In 1925 Raymond Lewis and his two brothers, A.C. and Arnold, launched Lewis Bakeries in Anna, Il., with $300 they borrowed from their mother. Mr. Lewis took over the bakery in 1944 and grew the company into a major regional bakery.

In 1950 he originated and copyrighted the name “Bunny” and in 1951 he built a new bakery in Anna. Soon “That’s What I Said, Bunny Bread” and “Get the Rabbit Habit” were heard all over the Heartland.

The company is now comprised of seven bakeries selling fresh bread products in 14 states from Michigan to Alabama and from Ohio to Arkansas, and frozen products nationwide.

He became known for many original aphorisms including, “Grow or go,” “You don’t have to be big to be good,” When you get through changing, you are through,” “Keep your business as modern as your car,” “Just look in the mirror if you want to see your bad competitor”, and “The right time is when you make it.”
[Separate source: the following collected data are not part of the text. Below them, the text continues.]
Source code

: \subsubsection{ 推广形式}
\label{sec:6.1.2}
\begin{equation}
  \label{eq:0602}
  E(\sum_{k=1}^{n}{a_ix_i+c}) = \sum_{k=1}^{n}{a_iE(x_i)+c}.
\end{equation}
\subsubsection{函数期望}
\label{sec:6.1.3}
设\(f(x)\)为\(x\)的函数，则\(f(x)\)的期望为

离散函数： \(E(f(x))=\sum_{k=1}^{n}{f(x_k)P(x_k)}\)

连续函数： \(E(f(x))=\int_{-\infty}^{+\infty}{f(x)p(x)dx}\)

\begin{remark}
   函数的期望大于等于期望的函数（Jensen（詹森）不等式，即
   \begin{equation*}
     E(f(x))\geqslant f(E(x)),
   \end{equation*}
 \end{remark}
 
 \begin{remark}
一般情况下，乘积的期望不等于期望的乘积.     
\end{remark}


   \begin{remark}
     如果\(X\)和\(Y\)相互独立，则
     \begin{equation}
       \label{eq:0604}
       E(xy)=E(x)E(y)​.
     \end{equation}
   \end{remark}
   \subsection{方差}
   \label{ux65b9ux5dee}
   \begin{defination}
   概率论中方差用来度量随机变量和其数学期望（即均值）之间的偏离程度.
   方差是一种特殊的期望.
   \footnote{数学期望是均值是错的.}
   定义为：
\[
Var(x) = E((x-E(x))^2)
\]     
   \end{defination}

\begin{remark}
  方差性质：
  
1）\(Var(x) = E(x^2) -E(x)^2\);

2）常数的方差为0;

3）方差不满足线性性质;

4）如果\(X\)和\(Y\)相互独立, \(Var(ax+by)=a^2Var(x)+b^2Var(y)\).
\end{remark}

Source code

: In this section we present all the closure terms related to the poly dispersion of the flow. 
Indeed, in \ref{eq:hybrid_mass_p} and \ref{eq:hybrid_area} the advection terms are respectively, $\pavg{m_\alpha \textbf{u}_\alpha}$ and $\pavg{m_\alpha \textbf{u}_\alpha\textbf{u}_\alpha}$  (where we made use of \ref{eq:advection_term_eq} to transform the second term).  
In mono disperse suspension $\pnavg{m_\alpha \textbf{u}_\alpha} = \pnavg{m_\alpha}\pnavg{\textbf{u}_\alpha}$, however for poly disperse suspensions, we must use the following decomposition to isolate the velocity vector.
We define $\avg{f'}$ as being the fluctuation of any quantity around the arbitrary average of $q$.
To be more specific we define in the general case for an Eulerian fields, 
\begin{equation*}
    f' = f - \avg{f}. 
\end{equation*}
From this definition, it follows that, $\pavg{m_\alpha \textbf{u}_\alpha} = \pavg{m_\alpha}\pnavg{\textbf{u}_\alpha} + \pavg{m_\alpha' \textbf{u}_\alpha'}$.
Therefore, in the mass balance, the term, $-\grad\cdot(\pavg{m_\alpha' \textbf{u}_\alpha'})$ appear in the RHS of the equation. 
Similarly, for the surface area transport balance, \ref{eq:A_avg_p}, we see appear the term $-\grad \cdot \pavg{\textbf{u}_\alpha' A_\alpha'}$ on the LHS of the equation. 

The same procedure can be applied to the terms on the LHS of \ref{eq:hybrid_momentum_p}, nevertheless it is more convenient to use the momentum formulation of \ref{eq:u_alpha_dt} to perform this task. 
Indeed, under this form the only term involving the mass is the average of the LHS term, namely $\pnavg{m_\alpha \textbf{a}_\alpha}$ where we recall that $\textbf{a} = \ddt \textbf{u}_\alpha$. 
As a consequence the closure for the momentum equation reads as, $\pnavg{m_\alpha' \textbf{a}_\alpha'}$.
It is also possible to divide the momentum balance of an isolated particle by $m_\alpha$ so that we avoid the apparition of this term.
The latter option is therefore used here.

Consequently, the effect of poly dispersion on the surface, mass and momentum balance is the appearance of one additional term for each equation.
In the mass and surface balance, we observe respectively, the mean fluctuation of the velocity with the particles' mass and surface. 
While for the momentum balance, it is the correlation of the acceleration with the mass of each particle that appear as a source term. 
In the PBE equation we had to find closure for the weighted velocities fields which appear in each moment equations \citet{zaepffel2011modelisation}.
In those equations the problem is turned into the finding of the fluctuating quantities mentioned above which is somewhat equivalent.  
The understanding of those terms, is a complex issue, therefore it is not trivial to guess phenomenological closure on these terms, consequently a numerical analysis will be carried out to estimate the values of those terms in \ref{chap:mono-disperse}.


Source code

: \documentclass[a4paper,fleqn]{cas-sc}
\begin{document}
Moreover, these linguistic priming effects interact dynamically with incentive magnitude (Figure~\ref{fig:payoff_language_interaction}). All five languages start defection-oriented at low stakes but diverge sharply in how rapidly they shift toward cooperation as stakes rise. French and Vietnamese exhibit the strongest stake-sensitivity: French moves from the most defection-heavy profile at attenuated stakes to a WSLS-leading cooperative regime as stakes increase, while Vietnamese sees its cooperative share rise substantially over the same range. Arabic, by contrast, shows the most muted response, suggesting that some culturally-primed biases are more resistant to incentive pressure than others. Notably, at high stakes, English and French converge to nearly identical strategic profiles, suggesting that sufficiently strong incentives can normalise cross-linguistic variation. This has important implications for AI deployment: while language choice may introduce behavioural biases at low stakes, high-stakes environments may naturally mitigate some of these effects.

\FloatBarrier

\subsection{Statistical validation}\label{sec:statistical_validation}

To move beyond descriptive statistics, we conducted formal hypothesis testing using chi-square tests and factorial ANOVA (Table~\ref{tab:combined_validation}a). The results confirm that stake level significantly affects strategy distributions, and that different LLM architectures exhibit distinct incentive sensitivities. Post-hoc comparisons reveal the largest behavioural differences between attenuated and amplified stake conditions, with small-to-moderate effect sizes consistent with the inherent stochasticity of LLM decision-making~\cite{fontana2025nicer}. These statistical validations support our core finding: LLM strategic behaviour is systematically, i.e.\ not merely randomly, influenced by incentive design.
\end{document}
His marketing magic must have worked. Son Matt remembered having a Bunny Bread T-shirt when he was a kid, so he insisted that his grandmother send him one for Grandson Malcolm (for the record, he isn’t up to his normal cuteness standard in this photo. The sun must have been shining in his eyes. Malcolm, I mean.)

Bunny Bread Teen Age Club fundraiser

These three girls were going door to door trying to sell Bunny Bread to raise funds for the Teen Age Club. The negative sleeve said it was taken Aug. 24, 1967.

Ad shows Bunny Bread storefront

This ad showing the history of Cape businesses probably ran at Bunny Bread’s high point.

A May 29, 1956, Missourian story announced the start of construction of the building shown above. “The structure, declared cost of which is $21,000, will be 130 feet long by 50 feet wide. Three sides will be concrete block and the front brick. The bakery, 533 Good Hope St., will continue to be used by the firm while the new structure will be used as a loading point for trucks which distribute the products. ” The new building was needed to quarter the company’s fleet of 15 trucks.

The end was near

On Dec. 3, 1992, the other shoe dropped. Bunny Bread Bakeries, which was founded in a log cabin in Anna in 1925, announced it was closing its Anna baking operations. The Cape Girardeau bakery closed in 1988. Loss of population from the area was given as the reason for the restructuring.

I’m not sure when the “Used Bread Store” morphed into C.A.P Supplies.